Por Eugenio Goussinsky
Desde que havia deixado o
colégio I.L Peretz em 1974, aos cinco anos, eu nunca mais tinha entrado lá até
o ano de 2007. Ou melhor: nunca entrara nessas unidades, já que fui aluno na
época em que a escola ficava na Avenida Brasil, num espaço ajardinado rodeado
por baixas cercas com placas de madeira.
Na minha mente de criança do
Bialik, para onde me mudei, havia uma espécie de muro entre as duas
instituições. Os mensageiros dessa outra realidade, para mim, eram os próprios
alunos, amigos meus da Hebraica.
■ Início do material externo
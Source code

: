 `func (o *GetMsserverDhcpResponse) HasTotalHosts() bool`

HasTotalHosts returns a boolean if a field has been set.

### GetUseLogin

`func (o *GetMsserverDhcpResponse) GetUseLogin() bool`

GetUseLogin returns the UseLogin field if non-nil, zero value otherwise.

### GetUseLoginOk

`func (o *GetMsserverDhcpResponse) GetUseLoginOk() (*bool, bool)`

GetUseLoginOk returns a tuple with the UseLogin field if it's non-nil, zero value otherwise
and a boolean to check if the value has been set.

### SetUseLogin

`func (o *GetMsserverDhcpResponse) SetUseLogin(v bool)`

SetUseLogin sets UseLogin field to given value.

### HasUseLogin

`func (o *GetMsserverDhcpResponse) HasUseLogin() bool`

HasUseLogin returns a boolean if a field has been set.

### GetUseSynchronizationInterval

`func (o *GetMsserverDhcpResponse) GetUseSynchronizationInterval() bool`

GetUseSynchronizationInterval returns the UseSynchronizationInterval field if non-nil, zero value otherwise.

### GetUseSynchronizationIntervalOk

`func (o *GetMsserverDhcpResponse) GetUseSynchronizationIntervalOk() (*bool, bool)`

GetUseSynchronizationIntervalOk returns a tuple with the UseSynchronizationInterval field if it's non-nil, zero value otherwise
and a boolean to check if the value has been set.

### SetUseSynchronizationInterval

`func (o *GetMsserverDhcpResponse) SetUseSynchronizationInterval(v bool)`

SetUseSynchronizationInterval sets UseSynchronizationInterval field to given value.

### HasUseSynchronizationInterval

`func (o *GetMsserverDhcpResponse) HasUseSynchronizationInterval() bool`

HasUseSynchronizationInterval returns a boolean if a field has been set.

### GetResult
Eles me passavam a impressão relativa aos seus
universos, com olhares e um jeito de ver as coisas talvez de uma maneira mais
prática.
Quantas vezes não juntamos
nossos mundos em jogos na antiga quadra dos fundos do clube, percebendo que,
por trás das "diferenças" escolares, batiam os corações de crianças
ávidas em encontrar seus lugares? Fosse jogando futebol no campeonato, em que
certa vez usamos a mesma camisa listrada do Santos, ou em qualquer outra
atividade que compartilhávamos.
Nos cruzávamos em bar mitzvot,
festas de primos, em ocasiões nas quais eu me aproximava de desvendar o
mistério. Via cada um desses membros de outro colégio em suas intimidades.
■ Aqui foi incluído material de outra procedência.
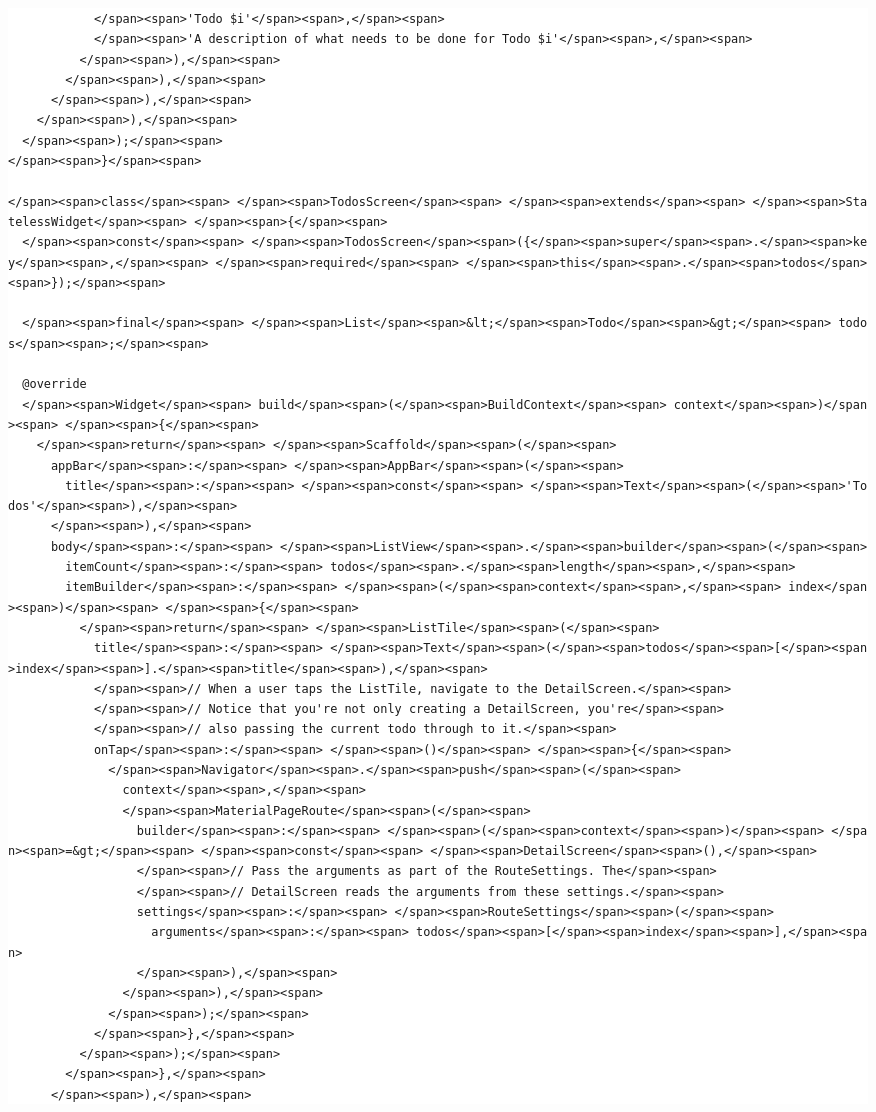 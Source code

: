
 ```
            </span><span>'Todo $i'</span><span>,</span><span>
            </span><span>'A description of what needs to be done for Todo $i'</span><span>,</span><span>
          </span><span>),</span><span>
        </span><span>),</span><span>
      </span><span>),</span><span>
    </span><span>),</span><span>
  </span><span>);</span><span>
</span><span>}</span><span>

</span><span>class</span><span> </span><span>TodosScreen</span><span> </span><span>extends</span><span> </span><span>StatelessWidget</span><span> </span><span>{</span><span>
  </span><span>const</span><span> </span><span>TodosScreen</span><span>({</span><span>super</span><span>.</span><span>key</span><span>,</span><span> </span><span>required</span><span> </span><span>this</span><span>.</span><span>todos</span><span>});</span><span>

  </span><span>final</span><span> </span><span>List</span><span>&lt;</span><span>Todo</span><span>&gt;</span><span> todos</span><span>;</span><span>

  @override
  </span><span>Widget</span><span> build</span><span>(</span><span>BuildContext</span><span> context</span><span>)</span><span> </span><span>{</span><span>
    </span><span>return</span><span> </span><span>Scaffold</span><span>(</span><span>
      appBar</span><span>:</span><span> </span><span>AppBar</span><span>(</span><span>
        title</span><span>:</span><span> </span><span>const</span><span> </span><span>Text</span><span>(</span><span>'Todos'</span><span>),</span><span>
      </span><span>),</span><span>
      body</span><span>:</span><span> </span><span>ListView</span><span>.</span><span>builder</span><span>(</span><span>
        itemCount</span><span>:</span><span> todos</span><span>.</span><span>length</span><span>,</span><span>
        itemBuilder</span><span>:</span><span> </span><span>(</span><span>context</span><span>,</span><span> index</span><span>)</span><span> </span><span>{</span><span>
          </span><span>return</span><span> </span><span>ListTile</span><span>(</span><span>
            title</span><span>:</span><span> </span><span>Text</span><span>(</span><span>todos</span><span>[</span><span>index</span><span>].</span><span>title</span><span>),</span><span>
            </span><span>// When a user taps the ListTile, navigate to the DetailScreen.</span><span>
            </span><span>// Notice that you're not only creating a DetailScreen, you're</span><span>
            </span><span>// also passing the current todo through to it.</span><span>
            onTap</span><span>:</span><span> </span><span>()</span><span> </span><span>{</span><span>
              </span><span>Navigator</span><span>.</span><span>push</span><span>(</span><span>
                context</span><span>,</span><span>
                </span><span>MaterialPageRoute</span><span>(</span><span>
                  builder</span><span>:</span><span> </span><span>(</span><span>context</span><span>)</span><span> </span><span>=&gt;</span><span> </span><span>const</span><span> </span><span>DetailScreen</span><span>(),</span><span>
                  </span><span>// Pass the arguments as part of the RouteSettings. The</span><span>
                  </span><span>// DetailScreen reads the arguments from these settings.</span><span>
                  settings</span><span>:</span><span> </span><span>RouteSettings</span><span>(</span><span>
                    arguments</span><span>:</span><span> todos</span><span>[</span><span>index</span><span>],</span><span>
                  </span><span>),</span><span>
                </span><span>),</span><span>
              </span><span>);</span><span>
            </span><span>},</span><span>
          </span><span>);</span><span>
        </span><span>},</span><span>
      </span><span>),</span><span>
```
Diria que vestidos à paisana.
E no rastro desse enigma,
descobri que a figura de Peretz, acima de tudo, era a de um humanista. Percebi
isso no dia que em que pisei lá novamente. Um humanista, seja o poeta Bialik ou
o escritor Peretz, une mundos. Como ocorreu comigo. O muro sumiu, como um
encanto que permite enxergar exatamente como era o jardim do vizinho.
Adulto, revivi sensações de
meus tempos de escola, ao levar meus filhos, Raul, o mais novo, e Diogo, o mais
velho, de minha esposa, para lá. Enfrentávamos, ao som da Rádio Disney, o
trânsito da Domingos de Morais até chegar ao portão de aço azul dos prédios da
Madre Cabrini.
Os carros enfileirados, um
pressionando o outro, esperavam as crianças com cara de sono se espalharem
pelas calçadas rumo à entrada, preenchendo a rua de uma pressa viva.
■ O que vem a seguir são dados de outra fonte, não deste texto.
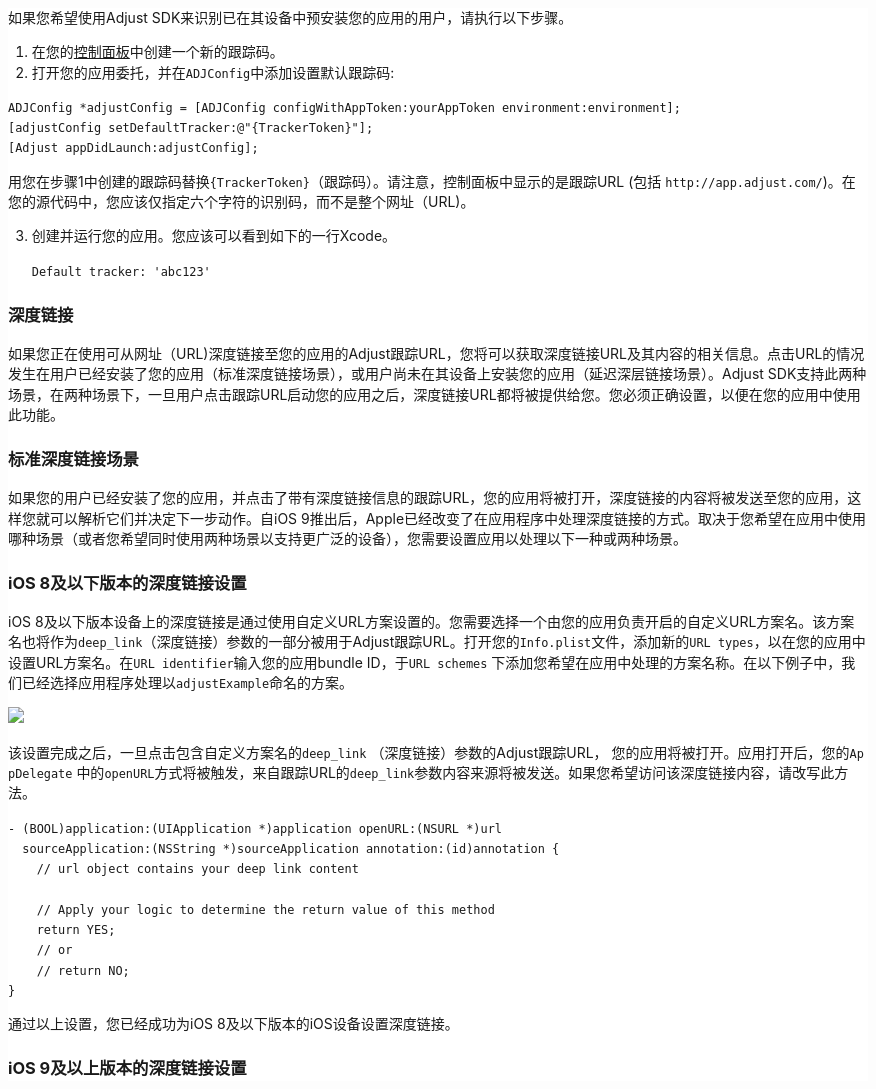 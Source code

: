 如果您希望使用Adjust SDK来识别已在其设备中预安装您的应用的用户，请执行以下步骤。

1. 在您的[控制面板][dashboard]中创建一个新的跟踪码。
2. 打开您的应用委托，并在`ADJConfig`中添加设置默认跟踪码:

  ```objc
  ADJConfig *adjustConfig = [ADJConfig configWithAppToken:yourAppToken environment:environment];
  [adjustConfig setDefaultTracker:@"{TrackerToken}"];
  [Adjust appDidLaunch:adjustConfig];
  ```
用您在步骤1中创建的跟踪码替换`{TrackerToken}`（跟踪码）。请注意，控制面板中显示的是跟踪URL (包括 `http://app.adjust.com/`)。在您的源代码中，您应该仅指定六个字符的识别码，而不是整个网址（URL)。

3. 创建并运行您的应用。您应该可以看到如下的一行Xcode。

    ```
    Default tracker: 'abc123'
    ```

### <a id="deeplinking">深度链接

如果您正在使用可从网址（URL)深度链接至您的应用的Adjust跟踪URL，您将可以获取深度链接URL及其内容的相关信息。点击URL的情况发生在用户已经安装了您的应用（标准深度链接场景），或用户尚未在其设备上安装您的应用（延迟深层链接场景）。Adjust SDK支持此两种场景，在两种场景下，一旦用户点击跟踪URL启动您的应用之后，深度链接URL都将被提供给您。您必须正确设置，以便在您的应用中使用此功能。

### <a id="deeplinking-standard">标准深度链接场景

如果您的用户已经安装了您的应用，并点击了带有深度链接信息的跟踪URL，您的应用将被打开，深度链接的内容将被发送至您的应用，这样您就可以解析它们并决定下一步动作。自iOS 9推出后，Apple已经改变了在应用程序中处理深度链接的方式。取决于您希望在应用中使用哪种场景（或者您希望同时使用两种场景以支持更广泛的设备），您需要设置应用以处理以下一种或两种场景。

### <a id="deeplinking-setup-old">iOS 8及以下版本的深度链接设置

iOS 8及以下版本设备上的深度链接是通过使用自定义URL方案设置的。您需要选择一个由您的应用负责开启的自定义URL方案名。该方案名也将作为`deep_link`（深度链接）参数的一部分被用于Adjust跟踪URL。打开您的`Info.plist`文件，添加新的`URL types`，以在您的应用中设置URL方案名。在`URL identifier`输入您的应用bundle ID，于`URL schemes` 下添加您希望在应用中处理的方案名称。在以下例子中，我们已经选择应用程序处理以`adjustExample`命名的方案。

![][custom-url-scheme]

该设置完成之后，一旦点击包含自定义方案名的`deep_link` （深度链接）参数的Adjust跟踪URL， 您的应用将被打开。应用打开后，您的`AppDelegate` 中的`openURL`方式将被触发，来自跟踪URL的`deep_link`参数内容来源将被发送。如果您希望访问该深度链接内容，请改写此方法。

```objc
- (BOOL)application:(UIApplication *)application openURL:(NSURL *)url
  sourceApplication:(NSString *)sourceApplication annotation:(id)annotation {
    // url object contains your deep link content

    // Apply your logic to determine the return value of this method
    return YES;
    // or
    // return NO;
}
```

通过以上设置，您已经成功为iOS 8及以下版本的iOS设备设置深度链接。

### <a id="deeplinking-setup-new">iOS 9及以上版本的深度链接设置


[dashboard]:   http://adjust.com
[adjust.com]:  http://adjust.com
[en-readme]:  ../../README.md
[zh-readme]:  ../chinese/README.md
[ja-readme]:  ../japanese/README.md
[ko-readme]:  ../korean/README.md
[sdk2sdk-mopub]:  ../chinese/sdk-to-sdk/mopub.md
[arc]:         http://en.wikipedia.org/wiki/Automatic_Reference_Counting
[examples]:    http://github.com/adjust/ios_sdk/tree/master/examples
[carthage]:    https://github.com/Carthage/Carthage
[releases]:    https://github.com/adjust/ios_sdk/releases
[cocoapods]:   http://cocoapods.org
[transition]:  http://developer.apple.com/library/mac/#releasenotes/ObjectiveC/RN-TransitioningToARC/Introduction/Introduction.html
[example-tvos]:       ../../examples/AdjustExample-tvOS
[example-iwatch]:     ../../examples/AdjustExample-iWatch
[example-imessage]:   ../../examples/AdjustExample-iMessage
[example-ios-objc]:   ../../examples/AdjustExample-ObjC
[example-ios-swift]:  ../../examples/AdjustExample-Swift
[AEPriceMatrix]:     https://github.com/adjust/AEPriceMatrix
[event-tracking]:    https://docs.adjust.com/zh/event-tracking
[callbacks-guide]:   https://docs.adjust.com/zh/callbacks
[universal-links]:   https://developer.apple.com/library/ios/documentation/General/Conceptual/AppSearch/UniversalLinks.html
[special-partners]:     https://docs.adjust.com/zh/special-partners
[attribution-data]:     https://github.com/adjust/sdks/blob/master/doc/attribution-data.md
[ios-web-views-guide]:  https://github.com/adjust/ios_sdk/blob/master/doc/english/web_views.md
[currency-conversion]:  https://docs.adjust.com/zh/event-tracking/#tracking-purchases-in-different-currencies
[universal-links-guide]:      https://docs.adjust.com/zh/universal-links/
[adjust-universal-links]:     https://docs.adjust.com/zh/universal-links/#redirecting-to-universal-links-directly
[universal-links-testing]:    https://docs.adjust.com/zh/universal-links/#testing-universal-link-implementations
[reattribution-deeplinks]:    https://docs.adjust.com/zh/deeplinking/#manually-appending-attribution-data-to-a-deep-link
[ios-purchase-verification]:  https://github.com/adjust/ios_purchase_sdk
[reattribution-with-deeplinks]:   https://docs.adjust.com/zh/deeplinking/#manually-appending-attribution-data-to-a-deep-link
[run]:         https://raw.github.com/adjust/sdks/master/Resources/ios/run5.png
[add]:         https://raw.github.com/adjust/sdks/master/Resources/ios/add5.png
[drag]:        https://raw.github.com/adjust/sdks/master/Resources/ios/drag5.png
[delegate]:    https://raw.github.com/adjust/sdks/master/Resources/ios/delegate5.png
[framework]:   https://raw.github.com/adjust/sdks/master/Resources/ios/framework5.png
[adc-ios-team-id]:            https://raw.github.com/adjust/sdks/master/Resources/ios/adc-ios-team-id5.png
[custom-url-scheme]:          https://raw.github.com/adjust/sdks/master/Resources/ios/custom-url-scheme.png
[adc-associated-domains]:     https://raw.github.com/adjust/sdks/master/Resources/ios/adc-associated-domains5.png
[xcode-associated-domains]:   https://raw.github.com/adjust/sdks/master/Resources/ios/xcode-associated-domains5.png
[universal-links-dashboard]:  https://raw.github.com/adjust/sdks/master/Resources/ios/universal-links-dashboard5.png
[associated-domains-applinks]:      https://raw.github.com/adjust/sdks/master/Resources/ios/associated-domains-applinks.png
[universal-links-dashboard-values]: https://raw.github.com/adjust/sdks/master/Resources/ios/universal-links-dashboard-values5.png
Eu via a movimentação e, ao
mesmo tempo, a interligava ao horizonte à frente, com a pracinha da Bíblia
atraindo revoadas de pássaros, enquanto a manhã se espreitava pelas nuvens e
pelos prédios da redondeza.
Depois, eu prosseguia o
trajeto até a Rua Estado de Israel. Deixava o mais novo na entrada enfeitada
por algumas plantas. Só saía assim que ele batia a mão para cumprimentar o
Paulão, em um tranquilizador estalido de boas-vindas.
Muitas vezes eu fazia o
trajeto de táxi com eles. E voltava a pé até o metrô Vila Mariana, pelas ruas
bucólicas da região; o bosque dentro da escola; o jardim da Sena Madureira; as
árvores e as casas geminadas; a banca e armazéns que dão à Capitão Macedo e à
Coronel Lisboa ares interioranos.
Quando o Raul ainda
frequentava o prédio do Vermelhinho, na Educação Infantil, eu o levava de mãos
dadas.Subíamos as escadas, contemplando os trabalhinhos na parede, após
passarmos pelo saguão geralmente enfeitado e pelos dois aquários na lateral que
dava para o pátio. Então o deixava na classe, após cumprimentar a morá e
receber às vezes uma reprimenda: "ele já está grandinho, pode vir
sozinho".
Mas era prazeroso vê-lo subir
sorridente e cativante, como se manteve até o último dia, quando, lá na quadra
do Azulzinho, abraçando-o junto a mim, olhamos os balões soltos pelos pais,
professores e alunos irem se diluindo pelo céu. Até não mais se encontrarem.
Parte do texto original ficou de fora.